PROBLEM TO SOLVE: Your answer must hold only the lines below from the line containing "Copy the files" through the line containing "## Central de Projetos", each reproduced exactly.

TASK INPUTS below:

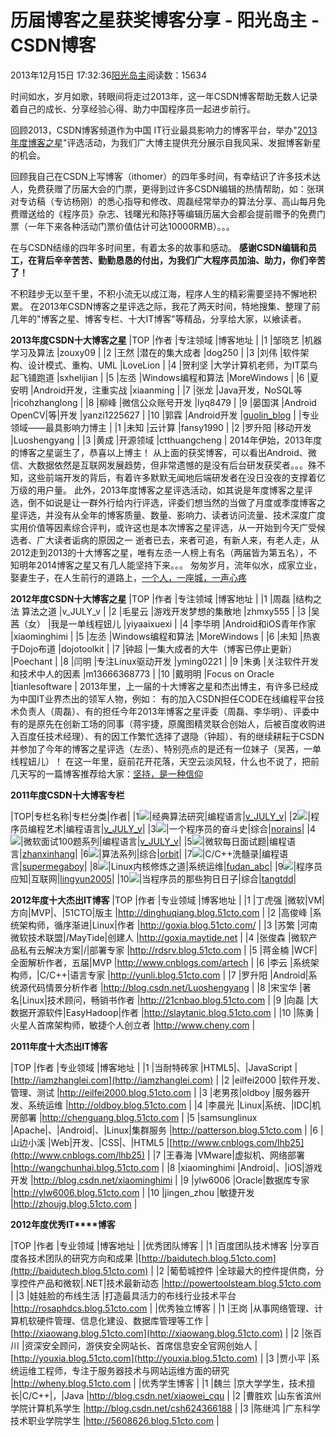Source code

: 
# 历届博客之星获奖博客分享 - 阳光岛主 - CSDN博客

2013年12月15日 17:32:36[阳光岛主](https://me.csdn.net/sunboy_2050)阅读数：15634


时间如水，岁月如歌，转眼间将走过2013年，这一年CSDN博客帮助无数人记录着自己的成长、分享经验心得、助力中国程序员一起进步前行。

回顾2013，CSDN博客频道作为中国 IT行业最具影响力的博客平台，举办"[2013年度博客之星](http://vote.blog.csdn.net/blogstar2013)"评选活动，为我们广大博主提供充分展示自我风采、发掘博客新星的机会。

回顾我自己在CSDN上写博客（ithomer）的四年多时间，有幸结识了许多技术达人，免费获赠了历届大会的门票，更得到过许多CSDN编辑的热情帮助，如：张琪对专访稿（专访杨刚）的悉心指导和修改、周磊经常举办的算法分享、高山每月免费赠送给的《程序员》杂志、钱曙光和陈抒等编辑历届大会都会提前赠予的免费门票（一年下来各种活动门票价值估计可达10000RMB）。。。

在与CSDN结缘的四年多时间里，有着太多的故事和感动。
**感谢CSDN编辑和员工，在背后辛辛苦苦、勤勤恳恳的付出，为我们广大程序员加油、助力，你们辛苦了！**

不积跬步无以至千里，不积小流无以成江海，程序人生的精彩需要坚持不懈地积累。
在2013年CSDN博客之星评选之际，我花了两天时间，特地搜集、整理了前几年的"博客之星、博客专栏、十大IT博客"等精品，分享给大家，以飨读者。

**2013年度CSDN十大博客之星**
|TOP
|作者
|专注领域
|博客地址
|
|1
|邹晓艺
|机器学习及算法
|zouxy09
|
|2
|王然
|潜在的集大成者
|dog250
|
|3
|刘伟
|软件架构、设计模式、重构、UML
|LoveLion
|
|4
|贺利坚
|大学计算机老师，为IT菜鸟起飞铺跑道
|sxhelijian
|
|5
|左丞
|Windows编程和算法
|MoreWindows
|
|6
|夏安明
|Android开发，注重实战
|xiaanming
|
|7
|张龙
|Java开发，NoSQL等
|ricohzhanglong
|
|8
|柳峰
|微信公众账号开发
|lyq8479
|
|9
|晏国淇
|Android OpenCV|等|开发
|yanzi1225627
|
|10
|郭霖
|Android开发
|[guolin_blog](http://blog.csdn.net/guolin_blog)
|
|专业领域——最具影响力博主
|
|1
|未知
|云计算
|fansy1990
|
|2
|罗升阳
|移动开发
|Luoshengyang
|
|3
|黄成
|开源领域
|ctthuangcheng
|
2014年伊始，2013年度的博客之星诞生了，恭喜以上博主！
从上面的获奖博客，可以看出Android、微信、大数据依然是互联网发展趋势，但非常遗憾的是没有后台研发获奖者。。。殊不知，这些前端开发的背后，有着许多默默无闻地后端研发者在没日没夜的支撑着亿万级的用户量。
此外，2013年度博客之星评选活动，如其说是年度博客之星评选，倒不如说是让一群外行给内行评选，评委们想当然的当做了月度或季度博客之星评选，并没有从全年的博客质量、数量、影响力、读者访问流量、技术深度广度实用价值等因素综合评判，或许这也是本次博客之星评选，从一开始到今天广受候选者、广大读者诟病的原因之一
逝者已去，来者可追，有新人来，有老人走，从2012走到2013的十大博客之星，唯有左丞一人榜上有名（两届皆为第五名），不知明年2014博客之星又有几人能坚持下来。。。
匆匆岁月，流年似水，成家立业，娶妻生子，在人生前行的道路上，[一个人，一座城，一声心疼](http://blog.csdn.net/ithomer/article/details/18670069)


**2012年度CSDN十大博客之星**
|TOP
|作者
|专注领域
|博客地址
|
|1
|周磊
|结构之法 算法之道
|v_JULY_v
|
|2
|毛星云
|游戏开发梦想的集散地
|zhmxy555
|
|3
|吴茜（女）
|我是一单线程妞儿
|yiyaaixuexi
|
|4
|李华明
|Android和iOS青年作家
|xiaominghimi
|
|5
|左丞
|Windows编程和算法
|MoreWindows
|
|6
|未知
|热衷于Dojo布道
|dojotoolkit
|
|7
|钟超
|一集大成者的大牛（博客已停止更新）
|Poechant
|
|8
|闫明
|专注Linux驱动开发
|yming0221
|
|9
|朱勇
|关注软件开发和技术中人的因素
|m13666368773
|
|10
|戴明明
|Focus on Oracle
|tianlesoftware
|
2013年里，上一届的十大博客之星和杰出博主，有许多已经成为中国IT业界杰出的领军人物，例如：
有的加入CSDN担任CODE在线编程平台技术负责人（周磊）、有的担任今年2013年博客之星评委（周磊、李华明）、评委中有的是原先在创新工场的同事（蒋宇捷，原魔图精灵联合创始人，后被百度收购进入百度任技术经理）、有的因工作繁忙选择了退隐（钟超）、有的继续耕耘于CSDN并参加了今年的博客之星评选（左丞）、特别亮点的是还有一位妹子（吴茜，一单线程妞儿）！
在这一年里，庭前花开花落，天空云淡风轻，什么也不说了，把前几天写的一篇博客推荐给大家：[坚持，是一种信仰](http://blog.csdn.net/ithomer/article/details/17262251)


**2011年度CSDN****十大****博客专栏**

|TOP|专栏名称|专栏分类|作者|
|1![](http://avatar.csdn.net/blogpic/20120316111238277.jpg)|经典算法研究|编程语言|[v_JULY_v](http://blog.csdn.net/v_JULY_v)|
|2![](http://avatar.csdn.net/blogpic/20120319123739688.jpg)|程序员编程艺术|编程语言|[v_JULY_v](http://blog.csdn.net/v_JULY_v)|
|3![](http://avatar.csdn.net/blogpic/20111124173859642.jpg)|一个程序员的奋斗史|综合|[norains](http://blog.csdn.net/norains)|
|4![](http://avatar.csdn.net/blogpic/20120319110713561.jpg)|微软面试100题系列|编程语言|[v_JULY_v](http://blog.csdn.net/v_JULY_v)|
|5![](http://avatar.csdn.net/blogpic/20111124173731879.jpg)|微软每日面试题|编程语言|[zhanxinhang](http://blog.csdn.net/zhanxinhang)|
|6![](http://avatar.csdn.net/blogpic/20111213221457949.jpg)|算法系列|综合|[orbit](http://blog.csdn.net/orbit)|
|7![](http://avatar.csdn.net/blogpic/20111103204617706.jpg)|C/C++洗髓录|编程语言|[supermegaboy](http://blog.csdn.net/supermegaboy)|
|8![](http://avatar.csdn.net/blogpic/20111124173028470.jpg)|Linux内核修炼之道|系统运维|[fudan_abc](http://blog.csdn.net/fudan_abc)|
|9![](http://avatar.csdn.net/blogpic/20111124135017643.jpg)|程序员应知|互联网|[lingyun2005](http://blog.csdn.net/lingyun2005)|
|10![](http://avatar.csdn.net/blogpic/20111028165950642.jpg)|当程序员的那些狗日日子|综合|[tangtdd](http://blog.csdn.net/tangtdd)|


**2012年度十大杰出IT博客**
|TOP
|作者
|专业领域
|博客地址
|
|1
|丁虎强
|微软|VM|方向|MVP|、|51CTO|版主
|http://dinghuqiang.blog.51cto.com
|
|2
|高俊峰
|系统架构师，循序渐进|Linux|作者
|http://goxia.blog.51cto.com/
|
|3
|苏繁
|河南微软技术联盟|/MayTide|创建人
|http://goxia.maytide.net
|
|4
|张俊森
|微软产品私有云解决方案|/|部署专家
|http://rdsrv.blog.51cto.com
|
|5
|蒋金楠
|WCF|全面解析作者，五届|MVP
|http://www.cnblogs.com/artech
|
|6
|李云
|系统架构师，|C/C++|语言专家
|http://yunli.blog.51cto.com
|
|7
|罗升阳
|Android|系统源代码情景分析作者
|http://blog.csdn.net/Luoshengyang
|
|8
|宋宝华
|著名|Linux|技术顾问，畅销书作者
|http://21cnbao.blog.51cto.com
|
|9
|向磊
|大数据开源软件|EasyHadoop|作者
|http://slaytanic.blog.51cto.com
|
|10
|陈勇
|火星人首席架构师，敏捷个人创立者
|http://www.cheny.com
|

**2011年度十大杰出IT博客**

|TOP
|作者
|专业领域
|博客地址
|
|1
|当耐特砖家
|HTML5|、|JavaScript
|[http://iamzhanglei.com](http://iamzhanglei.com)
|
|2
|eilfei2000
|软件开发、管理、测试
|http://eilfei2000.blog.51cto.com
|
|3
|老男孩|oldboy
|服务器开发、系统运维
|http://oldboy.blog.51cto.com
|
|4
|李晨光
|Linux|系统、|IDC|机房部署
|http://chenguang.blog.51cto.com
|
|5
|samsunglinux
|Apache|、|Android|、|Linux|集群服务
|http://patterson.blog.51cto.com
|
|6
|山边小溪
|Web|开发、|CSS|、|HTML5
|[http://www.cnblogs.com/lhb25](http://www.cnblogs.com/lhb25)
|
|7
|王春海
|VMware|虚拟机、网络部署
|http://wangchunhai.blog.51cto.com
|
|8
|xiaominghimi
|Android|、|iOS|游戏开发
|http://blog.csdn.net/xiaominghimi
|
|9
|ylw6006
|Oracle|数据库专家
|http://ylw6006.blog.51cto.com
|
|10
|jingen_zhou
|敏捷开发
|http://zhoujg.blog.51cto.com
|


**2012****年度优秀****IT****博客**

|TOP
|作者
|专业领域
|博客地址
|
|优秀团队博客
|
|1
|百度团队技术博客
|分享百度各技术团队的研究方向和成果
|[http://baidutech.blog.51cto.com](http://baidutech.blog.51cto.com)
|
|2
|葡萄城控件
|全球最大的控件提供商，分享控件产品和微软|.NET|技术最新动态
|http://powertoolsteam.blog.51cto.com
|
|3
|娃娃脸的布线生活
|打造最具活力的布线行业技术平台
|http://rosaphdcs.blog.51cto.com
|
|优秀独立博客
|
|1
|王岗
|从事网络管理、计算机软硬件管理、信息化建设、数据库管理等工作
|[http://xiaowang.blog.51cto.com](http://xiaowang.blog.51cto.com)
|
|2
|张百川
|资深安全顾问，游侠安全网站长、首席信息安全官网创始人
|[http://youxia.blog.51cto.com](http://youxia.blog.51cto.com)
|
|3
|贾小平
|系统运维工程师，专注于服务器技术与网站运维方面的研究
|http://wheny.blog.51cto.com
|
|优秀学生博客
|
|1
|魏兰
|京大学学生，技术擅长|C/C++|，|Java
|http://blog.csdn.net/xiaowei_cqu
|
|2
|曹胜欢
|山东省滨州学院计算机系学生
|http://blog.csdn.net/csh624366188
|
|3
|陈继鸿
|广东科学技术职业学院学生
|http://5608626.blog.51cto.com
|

End of TASK INPUTS.
TASK INPUTS below:

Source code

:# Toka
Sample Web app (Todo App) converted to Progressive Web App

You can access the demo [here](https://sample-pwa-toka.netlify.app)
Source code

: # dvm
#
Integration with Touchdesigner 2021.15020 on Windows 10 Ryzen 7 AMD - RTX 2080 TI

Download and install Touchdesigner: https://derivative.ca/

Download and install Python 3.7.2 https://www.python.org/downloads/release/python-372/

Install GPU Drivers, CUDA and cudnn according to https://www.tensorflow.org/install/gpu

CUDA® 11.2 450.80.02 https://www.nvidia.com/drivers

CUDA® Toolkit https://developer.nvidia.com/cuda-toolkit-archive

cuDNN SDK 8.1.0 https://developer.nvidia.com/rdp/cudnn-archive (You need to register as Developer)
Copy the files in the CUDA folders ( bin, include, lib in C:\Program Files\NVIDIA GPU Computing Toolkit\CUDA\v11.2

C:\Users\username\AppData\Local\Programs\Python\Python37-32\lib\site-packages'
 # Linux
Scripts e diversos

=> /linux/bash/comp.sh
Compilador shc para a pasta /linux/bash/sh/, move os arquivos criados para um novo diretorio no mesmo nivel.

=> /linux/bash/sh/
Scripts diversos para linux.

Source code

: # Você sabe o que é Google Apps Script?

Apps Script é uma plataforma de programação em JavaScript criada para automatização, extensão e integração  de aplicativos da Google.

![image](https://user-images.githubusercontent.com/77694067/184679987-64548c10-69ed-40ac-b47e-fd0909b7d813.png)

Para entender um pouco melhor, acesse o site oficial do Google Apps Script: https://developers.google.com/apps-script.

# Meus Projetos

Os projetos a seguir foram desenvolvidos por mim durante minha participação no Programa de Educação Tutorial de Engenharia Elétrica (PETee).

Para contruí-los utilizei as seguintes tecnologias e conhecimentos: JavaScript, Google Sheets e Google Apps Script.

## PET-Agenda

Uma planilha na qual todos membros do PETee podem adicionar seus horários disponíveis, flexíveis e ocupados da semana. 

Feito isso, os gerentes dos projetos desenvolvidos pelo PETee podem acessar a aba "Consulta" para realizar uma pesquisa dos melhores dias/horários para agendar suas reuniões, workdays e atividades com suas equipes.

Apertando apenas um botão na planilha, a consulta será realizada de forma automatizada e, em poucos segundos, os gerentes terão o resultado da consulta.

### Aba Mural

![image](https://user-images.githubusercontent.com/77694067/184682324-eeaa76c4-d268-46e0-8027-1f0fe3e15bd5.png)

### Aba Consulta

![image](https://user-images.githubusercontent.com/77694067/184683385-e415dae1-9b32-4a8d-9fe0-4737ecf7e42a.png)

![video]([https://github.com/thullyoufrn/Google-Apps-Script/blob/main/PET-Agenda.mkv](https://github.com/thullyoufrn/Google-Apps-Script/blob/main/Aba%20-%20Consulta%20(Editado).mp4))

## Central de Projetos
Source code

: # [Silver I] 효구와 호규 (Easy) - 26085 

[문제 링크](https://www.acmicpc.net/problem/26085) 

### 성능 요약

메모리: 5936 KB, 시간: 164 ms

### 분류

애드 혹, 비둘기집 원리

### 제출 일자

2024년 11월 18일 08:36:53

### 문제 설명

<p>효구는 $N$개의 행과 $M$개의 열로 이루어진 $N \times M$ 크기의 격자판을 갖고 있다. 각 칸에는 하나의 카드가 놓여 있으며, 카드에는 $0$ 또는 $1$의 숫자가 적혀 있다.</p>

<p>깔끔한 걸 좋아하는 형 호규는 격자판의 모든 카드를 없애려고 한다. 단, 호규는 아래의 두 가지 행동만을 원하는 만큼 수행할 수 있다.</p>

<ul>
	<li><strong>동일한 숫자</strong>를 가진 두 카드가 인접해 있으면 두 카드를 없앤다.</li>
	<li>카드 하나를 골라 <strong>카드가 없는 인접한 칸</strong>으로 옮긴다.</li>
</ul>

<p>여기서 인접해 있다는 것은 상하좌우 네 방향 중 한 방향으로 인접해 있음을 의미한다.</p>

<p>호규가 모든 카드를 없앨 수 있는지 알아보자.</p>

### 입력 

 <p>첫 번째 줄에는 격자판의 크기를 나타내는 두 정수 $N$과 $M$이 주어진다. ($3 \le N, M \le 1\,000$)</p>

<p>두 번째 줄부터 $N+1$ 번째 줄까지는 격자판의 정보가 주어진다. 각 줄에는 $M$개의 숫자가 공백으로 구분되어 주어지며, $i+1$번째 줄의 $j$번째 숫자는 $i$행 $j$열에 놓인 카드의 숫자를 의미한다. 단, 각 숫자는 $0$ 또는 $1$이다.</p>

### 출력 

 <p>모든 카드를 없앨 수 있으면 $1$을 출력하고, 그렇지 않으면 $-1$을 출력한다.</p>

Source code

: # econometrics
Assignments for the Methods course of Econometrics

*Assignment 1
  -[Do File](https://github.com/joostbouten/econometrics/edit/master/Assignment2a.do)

End of TASK INPUTS.
TASK INPUTS below:

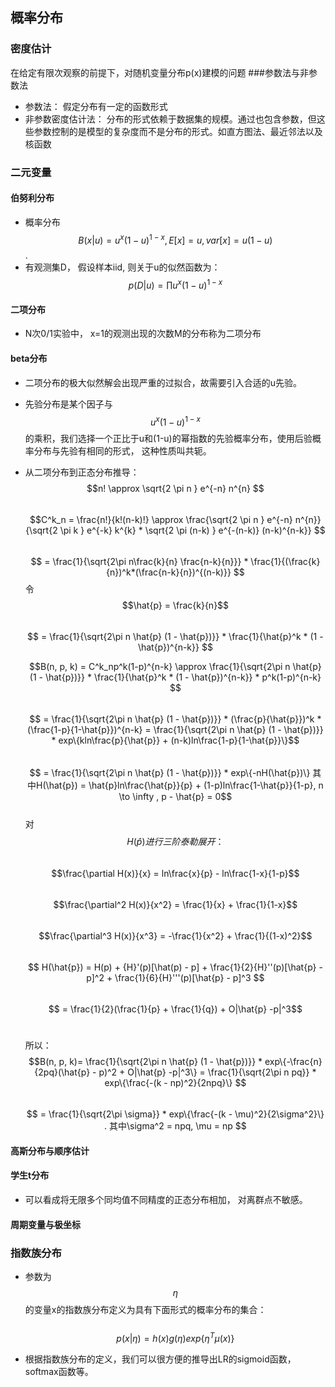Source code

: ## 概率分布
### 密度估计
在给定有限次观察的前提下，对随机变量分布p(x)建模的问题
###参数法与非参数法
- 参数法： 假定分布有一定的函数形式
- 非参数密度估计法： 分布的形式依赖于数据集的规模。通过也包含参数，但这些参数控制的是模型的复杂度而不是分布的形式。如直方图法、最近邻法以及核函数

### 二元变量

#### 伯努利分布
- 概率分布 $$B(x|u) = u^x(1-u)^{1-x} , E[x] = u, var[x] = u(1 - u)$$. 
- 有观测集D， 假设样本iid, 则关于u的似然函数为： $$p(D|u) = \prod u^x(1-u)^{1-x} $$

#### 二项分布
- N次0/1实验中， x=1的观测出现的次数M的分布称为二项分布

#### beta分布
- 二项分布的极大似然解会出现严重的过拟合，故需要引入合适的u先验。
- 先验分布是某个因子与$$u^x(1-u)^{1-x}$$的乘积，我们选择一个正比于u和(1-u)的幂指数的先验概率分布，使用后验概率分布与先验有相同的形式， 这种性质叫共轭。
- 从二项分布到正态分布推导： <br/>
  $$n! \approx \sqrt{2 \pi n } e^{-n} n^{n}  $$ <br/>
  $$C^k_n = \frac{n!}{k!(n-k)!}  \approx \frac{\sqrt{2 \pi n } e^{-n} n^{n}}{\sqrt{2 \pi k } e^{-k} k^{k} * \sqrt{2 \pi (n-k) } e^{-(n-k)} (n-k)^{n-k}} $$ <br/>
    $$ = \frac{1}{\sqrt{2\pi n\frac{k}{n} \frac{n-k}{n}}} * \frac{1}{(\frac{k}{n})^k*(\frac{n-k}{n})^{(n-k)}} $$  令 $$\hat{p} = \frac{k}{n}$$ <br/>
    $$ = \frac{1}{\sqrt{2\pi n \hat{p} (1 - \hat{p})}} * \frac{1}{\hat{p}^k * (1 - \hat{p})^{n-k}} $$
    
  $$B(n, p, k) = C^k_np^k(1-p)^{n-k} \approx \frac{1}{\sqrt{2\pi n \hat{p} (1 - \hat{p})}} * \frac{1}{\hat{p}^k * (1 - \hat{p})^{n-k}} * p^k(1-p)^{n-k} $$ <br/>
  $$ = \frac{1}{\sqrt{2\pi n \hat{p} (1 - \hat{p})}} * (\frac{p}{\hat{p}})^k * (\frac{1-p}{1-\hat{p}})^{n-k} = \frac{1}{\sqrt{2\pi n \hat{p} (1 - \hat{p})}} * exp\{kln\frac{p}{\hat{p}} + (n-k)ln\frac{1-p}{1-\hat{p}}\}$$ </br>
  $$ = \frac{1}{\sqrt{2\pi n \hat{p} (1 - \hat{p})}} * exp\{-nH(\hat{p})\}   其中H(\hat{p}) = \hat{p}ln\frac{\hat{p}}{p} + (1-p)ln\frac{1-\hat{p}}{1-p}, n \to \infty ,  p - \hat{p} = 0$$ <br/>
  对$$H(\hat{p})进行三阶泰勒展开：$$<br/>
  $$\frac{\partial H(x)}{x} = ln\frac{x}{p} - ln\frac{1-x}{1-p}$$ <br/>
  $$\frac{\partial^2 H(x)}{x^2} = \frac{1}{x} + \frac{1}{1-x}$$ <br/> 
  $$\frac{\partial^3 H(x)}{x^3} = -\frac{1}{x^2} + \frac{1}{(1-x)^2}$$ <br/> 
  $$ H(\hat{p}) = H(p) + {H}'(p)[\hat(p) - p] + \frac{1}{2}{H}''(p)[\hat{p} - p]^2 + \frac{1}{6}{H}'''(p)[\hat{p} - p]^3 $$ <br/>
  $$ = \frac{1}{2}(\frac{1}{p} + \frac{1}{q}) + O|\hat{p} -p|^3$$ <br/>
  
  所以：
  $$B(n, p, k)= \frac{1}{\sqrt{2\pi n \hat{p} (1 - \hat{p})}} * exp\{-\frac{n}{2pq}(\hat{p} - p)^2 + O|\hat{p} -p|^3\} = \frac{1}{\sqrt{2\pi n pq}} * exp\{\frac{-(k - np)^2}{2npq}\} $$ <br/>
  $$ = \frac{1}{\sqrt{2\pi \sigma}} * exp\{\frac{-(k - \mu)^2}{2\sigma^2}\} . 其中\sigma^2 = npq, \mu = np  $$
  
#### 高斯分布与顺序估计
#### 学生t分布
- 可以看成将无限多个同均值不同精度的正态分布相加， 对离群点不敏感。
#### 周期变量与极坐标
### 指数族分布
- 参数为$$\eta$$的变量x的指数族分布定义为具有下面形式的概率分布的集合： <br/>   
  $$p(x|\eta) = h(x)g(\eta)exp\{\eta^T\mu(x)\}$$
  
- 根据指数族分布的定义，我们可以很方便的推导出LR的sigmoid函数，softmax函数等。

End of TASK INPUTS.

ANSWER FOR THIS EXERCISE:
Copy the files in the CUDA folders ( bin, include, lib in C:\Program Files\NVIDIA GPU Computing Toolkit\CUDA\v11.2

C:\Users\username\AppData\Local\Programs\Python\Python37-32\lib\site-packages'
 # Linux
Scripts e diversos

=> /linux/bash/comp.sh
Compilador shc para a pasta /linux/bash/sh/, move os arquivos criados para um novo diretorio no mesmo nivel.

=> /linux/bash/sh/
Scripts diversos para linux.

Source code

: # Você sabe o que é Google Apps Script?

Apps Script é uma plataforma de programação em JavaScript criada para automatização, extensão e integração  de aplicativos da Google.

![image](https://user-images.githubusercontent.com/77694067/184679987-64548c10-69ed-40ac-b47e-fd0909b7d813.png)

Para entender um pouco melhor, acesse o site oficial do Google Apps Script: https://developers.google.com/apps-script.

# Meus Projetos

Os projetos a seguir foram desenvolvidos por mim durante minha participação no Programa de Educação Tutorial de Engenharia Elétrica (PETee).

Para contruí-los utilizei as seguintes tecnologias e conhecimentos: JavaScript, Google Sheets e Google Apps Script.

## PET-Agenda

Uma planilha na qual todos membros do PETee podem adicionar seus horários disponíveis, flexíveis e ocupados da semana. 

Feito isso, os gerentes dos projetos desenvolvidos pelo PETee podem acessar a aba "Consulta" para realizar uma pesquisa dos melhores dias/horários para agendar suas reuniões, workdays e atividades com suas equipes.

Apertando apenas um botão na planilha, a consulta será realizada de forma automatizada e, em poucos segundos, os gerentes terão o resultado da consulta.

### Aba Mural

![image](https://user-images.githubusercontent.com/77694067/184682324-eeaa76c4-d268-46e0-8027-1f0fe3e15bd5.png)

### Aba Consulta

![image](https://user-images.githubusercontent.com/77694067/184683385-e415dae1-9b32-4a8d-9fe0-4737ecf7e42a.png)

![video]([https://github.com/thullyoufrn/Google-Apps-Script/blob/main/PET-Agenda.mkv](https://github.com/thullyoufrn/Google-Apps-Script/blob/main/Aba%20-%20Consulta%20(Editado).mp4))

## Central de Projetos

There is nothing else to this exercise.